▶ TASK INSTRUCTIONS
Exactly the lines below from the one with "Hi, I’m Gambo" up to and including the one with "all the processes." make up the answer, with nothing else added.

▶ DATA

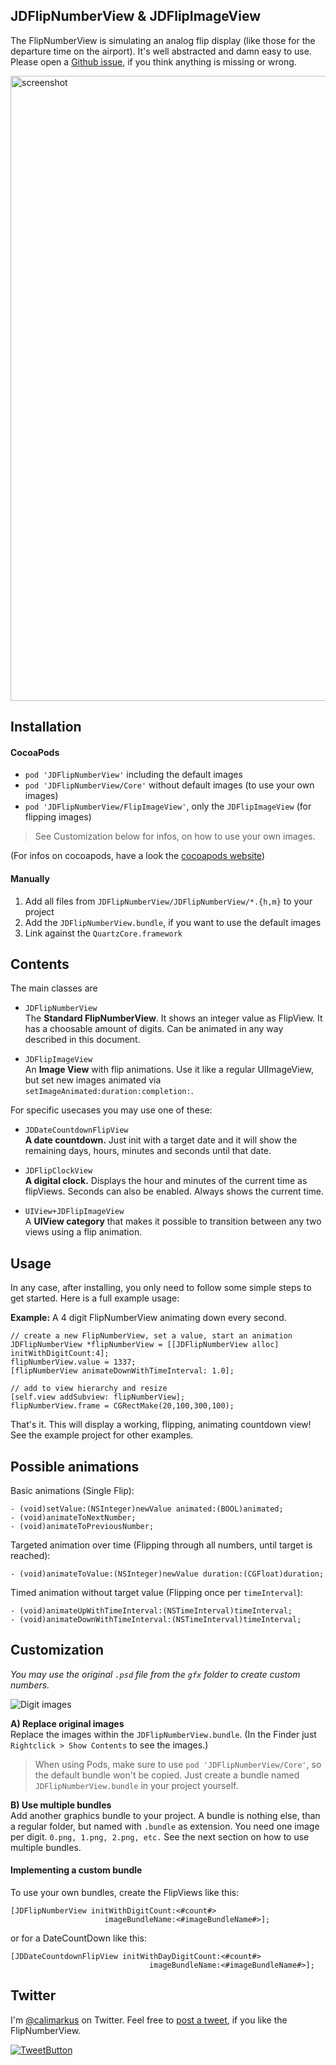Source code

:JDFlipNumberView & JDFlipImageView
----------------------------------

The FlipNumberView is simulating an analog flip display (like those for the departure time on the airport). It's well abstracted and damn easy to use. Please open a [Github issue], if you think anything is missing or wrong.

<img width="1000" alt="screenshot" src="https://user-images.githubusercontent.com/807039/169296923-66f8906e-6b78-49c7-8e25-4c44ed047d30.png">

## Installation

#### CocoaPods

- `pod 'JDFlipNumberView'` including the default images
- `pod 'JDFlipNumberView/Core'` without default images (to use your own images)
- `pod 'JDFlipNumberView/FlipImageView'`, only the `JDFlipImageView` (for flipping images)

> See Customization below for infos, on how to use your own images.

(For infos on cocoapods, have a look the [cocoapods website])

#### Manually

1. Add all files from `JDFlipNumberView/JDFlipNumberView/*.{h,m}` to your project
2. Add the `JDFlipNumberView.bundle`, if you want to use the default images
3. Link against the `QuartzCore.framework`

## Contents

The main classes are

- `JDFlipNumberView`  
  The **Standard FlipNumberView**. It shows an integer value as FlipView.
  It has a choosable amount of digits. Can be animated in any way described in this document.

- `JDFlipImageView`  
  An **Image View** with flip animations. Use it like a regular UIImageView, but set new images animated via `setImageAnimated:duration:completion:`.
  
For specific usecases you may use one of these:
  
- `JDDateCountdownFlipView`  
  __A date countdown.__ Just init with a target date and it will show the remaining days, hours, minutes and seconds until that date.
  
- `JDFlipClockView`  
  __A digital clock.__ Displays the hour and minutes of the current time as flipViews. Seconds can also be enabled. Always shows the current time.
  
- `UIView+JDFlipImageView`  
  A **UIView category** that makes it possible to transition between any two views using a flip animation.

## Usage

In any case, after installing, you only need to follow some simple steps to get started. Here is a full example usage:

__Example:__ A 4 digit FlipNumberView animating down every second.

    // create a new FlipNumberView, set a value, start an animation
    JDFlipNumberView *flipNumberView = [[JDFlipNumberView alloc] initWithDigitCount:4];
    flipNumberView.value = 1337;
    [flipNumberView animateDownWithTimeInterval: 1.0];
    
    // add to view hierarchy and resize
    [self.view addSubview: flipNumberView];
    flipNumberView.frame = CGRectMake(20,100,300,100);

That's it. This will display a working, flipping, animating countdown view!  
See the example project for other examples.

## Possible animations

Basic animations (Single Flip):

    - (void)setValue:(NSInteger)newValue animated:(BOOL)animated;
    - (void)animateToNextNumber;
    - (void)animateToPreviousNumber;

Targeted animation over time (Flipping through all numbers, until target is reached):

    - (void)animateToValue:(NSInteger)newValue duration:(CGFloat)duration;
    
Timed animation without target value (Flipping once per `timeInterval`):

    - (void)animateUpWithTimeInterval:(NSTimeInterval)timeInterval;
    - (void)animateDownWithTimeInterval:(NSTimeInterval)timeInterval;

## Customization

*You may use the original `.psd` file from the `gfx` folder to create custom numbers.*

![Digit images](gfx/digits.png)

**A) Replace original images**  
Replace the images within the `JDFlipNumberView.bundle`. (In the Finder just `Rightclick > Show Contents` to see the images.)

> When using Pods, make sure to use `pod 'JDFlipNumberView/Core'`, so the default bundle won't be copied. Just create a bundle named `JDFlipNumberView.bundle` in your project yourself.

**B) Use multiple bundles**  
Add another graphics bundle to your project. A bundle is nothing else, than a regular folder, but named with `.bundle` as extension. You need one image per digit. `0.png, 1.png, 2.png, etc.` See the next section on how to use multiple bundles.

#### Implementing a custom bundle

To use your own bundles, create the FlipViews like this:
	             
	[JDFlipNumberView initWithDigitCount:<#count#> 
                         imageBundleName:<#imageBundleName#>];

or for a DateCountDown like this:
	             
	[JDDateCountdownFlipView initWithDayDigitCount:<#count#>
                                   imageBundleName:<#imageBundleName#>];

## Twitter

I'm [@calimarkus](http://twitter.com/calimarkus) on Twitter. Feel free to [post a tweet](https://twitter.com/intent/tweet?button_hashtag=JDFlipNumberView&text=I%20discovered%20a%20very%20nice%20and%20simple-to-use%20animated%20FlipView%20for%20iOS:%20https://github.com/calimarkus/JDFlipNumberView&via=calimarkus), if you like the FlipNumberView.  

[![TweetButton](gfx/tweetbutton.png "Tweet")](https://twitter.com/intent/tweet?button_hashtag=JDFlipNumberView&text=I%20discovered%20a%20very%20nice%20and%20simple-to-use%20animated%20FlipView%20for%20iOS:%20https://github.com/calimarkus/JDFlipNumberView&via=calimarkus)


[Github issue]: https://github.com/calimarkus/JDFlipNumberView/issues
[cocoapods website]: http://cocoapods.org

--

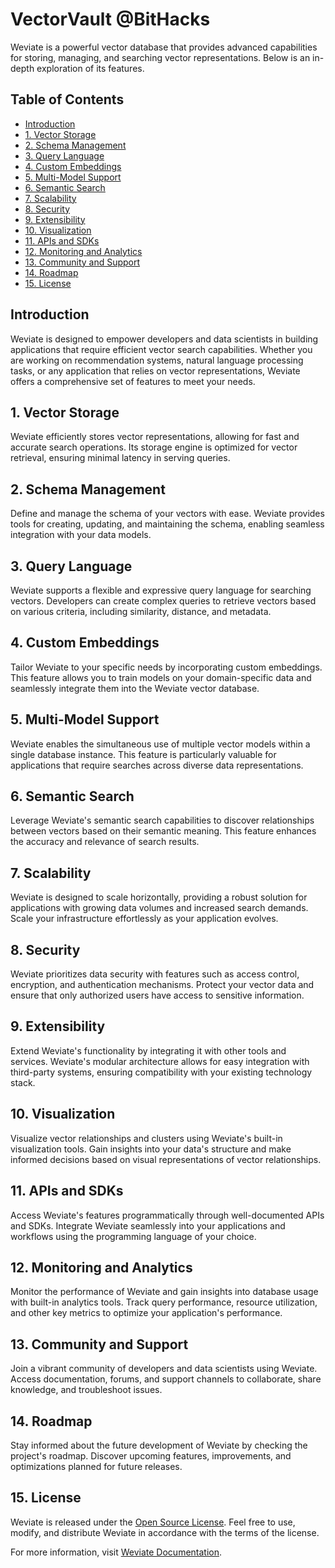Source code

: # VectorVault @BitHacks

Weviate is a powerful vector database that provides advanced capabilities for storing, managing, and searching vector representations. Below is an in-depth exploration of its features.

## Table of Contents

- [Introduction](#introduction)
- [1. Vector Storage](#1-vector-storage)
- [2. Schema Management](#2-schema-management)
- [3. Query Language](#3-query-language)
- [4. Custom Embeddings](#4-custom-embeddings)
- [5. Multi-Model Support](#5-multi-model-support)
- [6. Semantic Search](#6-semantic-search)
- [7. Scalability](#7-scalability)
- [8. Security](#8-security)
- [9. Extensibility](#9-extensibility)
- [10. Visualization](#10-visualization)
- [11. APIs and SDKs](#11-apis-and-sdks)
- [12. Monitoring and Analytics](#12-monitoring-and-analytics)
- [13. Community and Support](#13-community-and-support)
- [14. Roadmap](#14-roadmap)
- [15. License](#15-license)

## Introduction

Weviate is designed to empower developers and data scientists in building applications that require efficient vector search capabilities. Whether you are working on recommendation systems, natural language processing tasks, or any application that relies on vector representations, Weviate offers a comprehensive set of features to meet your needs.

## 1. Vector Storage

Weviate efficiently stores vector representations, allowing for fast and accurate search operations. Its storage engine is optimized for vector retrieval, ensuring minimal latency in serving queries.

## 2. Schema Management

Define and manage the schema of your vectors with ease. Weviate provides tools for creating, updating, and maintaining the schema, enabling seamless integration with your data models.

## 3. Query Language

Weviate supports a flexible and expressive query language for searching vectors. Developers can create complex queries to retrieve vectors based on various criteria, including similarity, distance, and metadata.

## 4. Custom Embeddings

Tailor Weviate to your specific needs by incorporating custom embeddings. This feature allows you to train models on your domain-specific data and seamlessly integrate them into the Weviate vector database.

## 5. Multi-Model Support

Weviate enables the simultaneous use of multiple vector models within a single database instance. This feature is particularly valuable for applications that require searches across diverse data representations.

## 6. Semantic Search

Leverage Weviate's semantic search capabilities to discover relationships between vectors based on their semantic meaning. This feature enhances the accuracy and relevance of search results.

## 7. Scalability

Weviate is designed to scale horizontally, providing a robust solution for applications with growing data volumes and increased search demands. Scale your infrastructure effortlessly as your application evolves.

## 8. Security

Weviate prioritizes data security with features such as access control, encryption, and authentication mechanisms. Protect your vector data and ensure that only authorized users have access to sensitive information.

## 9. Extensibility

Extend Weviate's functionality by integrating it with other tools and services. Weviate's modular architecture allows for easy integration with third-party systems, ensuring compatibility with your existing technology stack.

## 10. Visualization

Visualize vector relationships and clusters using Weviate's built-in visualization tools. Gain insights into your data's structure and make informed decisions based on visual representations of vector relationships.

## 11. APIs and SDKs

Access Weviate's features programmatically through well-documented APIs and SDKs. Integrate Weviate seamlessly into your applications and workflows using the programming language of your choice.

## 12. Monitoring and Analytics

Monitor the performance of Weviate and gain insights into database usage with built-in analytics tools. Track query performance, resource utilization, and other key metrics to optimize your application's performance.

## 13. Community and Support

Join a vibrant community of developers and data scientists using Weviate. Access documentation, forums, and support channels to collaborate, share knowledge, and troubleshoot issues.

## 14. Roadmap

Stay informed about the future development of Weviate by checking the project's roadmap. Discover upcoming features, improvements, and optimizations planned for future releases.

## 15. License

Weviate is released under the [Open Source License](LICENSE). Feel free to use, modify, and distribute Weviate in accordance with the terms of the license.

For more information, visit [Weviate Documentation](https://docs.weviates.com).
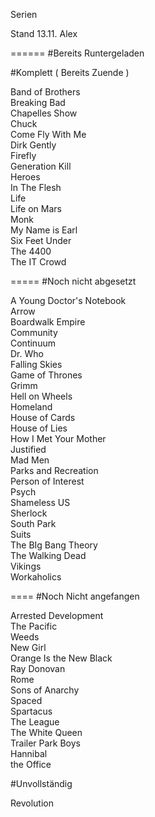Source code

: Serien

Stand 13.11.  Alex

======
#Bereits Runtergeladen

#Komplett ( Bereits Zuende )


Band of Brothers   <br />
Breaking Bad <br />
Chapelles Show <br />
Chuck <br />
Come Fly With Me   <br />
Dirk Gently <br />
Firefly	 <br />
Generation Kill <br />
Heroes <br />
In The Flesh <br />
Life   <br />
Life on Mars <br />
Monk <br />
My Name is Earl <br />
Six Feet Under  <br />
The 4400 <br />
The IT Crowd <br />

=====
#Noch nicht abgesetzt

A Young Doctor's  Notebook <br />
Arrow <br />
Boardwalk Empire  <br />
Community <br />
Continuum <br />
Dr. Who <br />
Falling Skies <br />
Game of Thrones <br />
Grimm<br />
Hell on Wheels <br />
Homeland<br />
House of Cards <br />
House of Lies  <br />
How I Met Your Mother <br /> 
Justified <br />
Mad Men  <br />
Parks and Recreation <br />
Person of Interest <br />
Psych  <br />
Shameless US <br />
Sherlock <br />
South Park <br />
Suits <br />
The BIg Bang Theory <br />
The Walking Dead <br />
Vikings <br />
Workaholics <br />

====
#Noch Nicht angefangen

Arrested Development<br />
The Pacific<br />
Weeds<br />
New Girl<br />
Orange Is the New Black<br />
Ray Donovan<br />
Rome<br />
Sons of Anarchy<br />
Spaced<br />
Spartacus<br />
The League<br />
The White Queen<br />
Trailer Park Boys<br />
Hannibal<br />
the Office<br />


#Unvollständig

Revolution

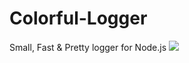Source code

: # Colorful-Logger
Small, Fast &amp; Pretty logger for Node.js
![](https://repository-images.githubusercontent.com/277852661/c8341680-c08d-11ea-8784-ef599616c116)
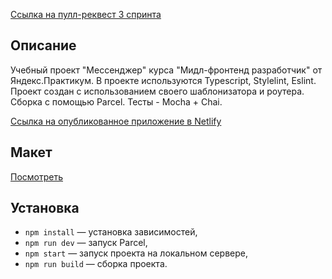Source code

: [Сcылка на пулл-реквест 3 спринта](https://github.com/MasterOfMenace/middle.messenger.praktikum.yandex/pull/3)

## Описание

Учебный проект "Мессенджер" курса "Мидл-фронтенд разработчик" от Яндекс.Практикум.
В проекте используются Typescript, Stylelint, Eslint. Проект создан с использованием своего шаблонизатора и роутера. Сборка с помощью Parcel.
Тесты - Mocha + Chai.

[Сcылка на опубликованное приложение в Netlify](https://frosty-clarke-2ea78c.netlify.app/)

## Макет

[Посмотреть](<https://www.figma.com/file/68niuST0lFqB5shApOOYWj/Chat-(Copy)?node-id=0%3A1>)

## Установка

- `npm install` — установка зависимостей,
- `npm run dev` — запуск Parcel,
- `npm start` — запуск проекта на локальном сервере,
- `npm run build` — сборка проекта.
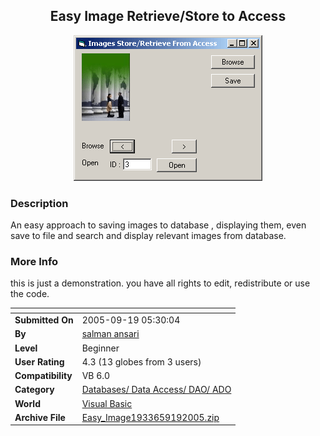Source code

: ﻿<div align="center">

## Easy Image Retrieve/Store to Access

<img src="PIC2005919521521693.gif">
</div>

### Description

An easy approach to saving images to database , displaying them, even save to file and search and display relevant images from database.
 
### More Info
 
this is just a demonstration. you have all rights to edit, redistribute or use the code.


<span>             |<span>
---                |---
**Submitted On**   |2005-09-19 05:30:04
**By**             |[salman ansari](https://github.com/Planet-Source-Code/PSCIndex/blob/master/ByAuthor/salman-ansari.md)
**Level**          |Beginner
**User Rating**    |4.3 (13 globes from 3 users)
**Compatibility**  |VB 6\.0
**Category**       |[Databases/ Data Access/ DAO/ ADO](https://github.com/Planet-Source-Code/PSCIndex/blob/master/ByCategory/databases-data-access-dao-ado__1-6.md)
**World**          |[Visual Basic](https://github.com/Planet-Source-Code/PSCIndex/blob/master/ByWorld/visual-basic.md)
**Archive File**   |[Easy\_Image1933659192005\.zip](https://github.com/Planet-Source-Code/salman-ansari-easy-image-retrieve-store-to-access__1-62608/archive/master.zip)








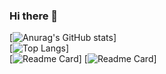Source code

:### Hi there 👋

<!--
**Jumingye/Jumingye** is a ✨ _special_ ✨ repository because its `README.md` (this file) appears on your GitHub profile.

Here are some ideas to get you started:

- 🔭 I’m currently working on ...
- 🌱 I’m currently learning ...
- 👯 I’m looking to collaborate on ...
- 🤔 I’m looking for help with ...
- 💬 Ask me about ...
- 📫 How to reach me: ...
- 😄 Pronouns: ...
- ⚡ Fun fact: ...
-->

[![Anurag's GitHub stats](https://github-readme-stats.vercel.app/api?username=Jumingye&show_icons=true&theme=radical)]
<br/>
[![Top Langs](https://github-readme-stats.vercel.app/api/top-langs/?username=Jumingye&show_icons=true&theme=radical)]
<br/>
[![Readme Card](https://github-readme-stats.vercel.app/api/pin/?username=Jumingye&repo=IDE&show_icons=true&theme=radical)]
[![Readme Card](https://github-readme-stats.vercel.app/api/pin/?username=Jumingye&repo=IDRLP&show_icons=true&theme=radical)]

...

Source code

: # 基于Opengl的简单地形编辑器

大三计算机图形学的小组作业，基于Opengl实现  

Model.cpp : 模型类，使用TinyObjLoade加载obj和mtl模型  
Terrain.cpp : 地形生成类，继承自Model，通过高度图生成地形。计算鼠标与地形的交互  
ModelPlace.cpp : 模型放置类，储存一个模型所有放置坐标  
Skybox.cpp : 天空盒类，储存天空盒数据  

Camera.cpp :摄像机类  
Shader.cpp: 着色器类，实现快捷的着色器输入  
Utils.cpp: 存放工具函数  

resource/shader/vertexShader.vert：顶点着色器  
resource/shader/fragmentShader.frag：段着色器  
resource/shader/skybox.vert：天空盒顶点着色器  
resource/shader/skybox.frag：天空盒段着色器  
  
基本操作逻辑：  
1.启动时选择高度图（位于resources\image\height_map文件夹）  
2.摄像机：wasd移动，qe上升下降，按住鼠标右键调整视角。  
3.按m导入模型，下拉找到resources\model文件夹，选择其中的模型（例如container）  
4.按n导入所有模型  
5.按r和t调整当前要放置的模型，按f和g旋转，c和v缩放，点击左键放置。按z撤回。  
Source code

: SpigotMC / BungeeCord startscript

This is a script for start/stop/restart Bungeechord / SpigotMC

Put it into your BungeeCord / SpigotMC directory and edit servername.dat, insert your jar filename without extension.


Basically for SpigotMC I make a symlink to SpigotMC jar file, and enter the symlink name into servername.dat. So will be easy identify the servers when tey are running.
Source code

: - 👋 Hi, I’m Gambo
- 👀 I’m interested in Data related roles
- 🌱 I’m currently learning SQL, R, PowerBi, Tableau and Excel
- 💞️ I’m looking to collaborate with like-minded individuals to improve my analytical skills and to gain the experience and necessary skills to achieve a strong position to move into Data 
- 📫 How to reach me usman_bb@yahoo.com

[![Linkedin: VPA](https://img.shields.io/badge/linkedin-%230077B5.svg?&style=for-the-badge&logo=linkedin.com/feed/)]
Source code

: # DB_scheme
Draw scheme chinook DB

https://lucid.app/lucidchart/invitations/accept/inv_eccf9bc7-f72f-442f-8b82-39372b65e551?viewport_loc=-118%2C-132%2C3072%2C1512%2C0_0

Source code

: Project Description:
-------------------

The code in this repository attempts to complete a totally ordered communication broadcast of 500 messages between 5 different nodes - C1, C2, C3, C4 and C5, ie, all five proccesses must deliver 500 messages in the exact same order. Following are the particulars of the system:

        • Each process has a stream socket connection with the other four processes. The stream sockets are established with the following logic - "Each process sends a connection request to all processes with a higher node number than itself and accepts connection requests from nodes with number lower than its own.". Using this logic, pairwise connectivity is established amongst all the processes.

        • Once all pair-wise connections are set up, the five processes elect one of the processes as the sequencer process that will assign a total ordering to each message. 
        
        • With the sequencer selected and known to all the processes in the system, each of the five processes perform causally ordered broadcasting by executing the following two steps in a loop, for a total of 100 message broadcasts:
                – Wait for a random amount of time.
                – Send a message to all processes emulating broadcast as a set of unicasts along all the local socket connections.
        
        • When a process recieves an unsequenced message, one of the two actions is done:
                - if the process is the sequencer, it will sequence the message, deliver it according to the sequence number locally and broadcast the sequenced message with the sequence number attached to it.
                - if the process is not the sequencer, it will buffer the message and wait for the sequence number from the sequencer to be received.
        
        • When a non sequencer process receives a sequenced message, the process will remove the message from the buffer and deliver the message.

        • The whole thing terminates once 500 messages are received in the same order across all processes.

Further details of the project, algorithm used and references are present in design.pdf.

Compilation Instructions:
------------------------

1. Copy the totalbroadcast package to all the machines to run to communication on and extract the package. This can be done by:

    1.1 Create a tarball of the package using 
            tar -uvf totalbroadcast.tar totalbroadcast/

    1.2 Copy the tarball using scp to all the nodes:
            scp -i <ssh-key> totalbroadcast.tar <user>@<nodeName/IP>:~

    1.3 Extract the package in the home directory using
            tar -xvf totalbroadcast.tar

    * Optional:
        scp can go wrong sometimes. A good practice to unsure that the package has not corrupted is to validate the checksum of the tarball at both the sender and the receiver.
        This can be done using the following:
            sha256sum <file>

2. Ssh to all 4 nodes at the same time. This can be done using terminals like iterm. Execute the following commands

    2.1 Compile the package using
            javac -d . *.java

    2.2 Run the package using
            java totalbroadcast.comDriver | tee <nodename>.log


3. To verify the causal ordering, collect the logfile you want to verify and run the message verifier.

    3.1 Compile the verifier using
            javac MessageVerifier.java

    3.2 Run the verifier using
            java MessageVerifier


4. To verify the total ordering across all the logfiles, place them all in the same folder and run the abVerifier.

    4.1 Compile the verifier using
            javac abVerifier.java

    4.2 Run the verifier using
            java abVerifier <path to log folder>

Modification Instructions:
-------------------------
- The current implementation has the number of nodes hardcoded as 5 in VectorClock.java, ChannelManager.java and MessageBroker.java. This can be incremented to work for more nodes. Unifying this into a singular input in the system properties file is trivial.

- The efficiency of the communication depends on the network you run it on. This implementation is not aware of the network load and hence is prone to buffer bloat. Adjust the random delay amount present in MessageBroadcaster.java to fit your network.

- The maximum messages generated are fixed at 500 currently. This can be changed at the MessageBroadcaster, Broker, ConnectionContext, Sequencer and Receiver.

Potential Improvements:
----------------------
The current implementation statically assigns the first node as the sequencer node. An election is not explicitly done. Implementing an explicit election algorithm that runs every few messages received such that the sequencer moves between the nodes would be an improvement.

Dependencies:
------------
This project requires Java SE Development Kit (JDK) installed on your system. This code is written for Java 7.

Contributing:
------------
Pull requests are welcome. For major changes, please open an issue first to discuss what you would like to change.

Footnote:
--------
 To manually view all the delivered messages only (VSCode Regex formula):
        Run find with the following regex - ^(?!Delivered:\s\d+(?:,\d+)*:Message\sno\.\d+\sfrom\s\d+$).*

▶ TASK RESULT
: - 👋 Hi, I’m Gambo
- 👀 I’m interested in Data related roles
- 🌱 I’m currently learning SQL, R, PowerBi, Tableau and Excel
- 💞️ I’m looking to collaborate with like-minded individuals to improve my analytical skills and to gain the experience and necessary skills to achieve a strong position to move into Data 
- 📫 How to reach me usman_bb@yahoo.com

[![Linkedin: VPA](https://img.shields.io/badge/linkedin-%230077B5.svg?&style=for-the-badge&logo=linkedin.com/feed/)]
Source code

: # DB_scheme
Draw scheme chinook DB

https://lucid.app/lucidchart/invitations/accept/inv_eccf9bc7-f72f-442f-8b82-39372b65e551?viewport_loc=-118%2C-132%2C3072%2C1512%2C0_0

Source code

: Project Description:
-------------------

The code in this repository attempts to complete a totally ordered communication broadcast of 500 messages between 5 different nodes - C1, C2, C3, C4 and C5, ie, all five proccesses must deliver 500 messages in the exact same order. Following are the particulars of the system:

        • Each process has a stream socket connection with the other four processes. The stream sockets are established with the following logic - "Each process sends a connection request to all processes with a higher node number than itself and accepts connection requests from nodes with number lower than its own.". Using this logic, pairwise connectivity is established amongst all the processes.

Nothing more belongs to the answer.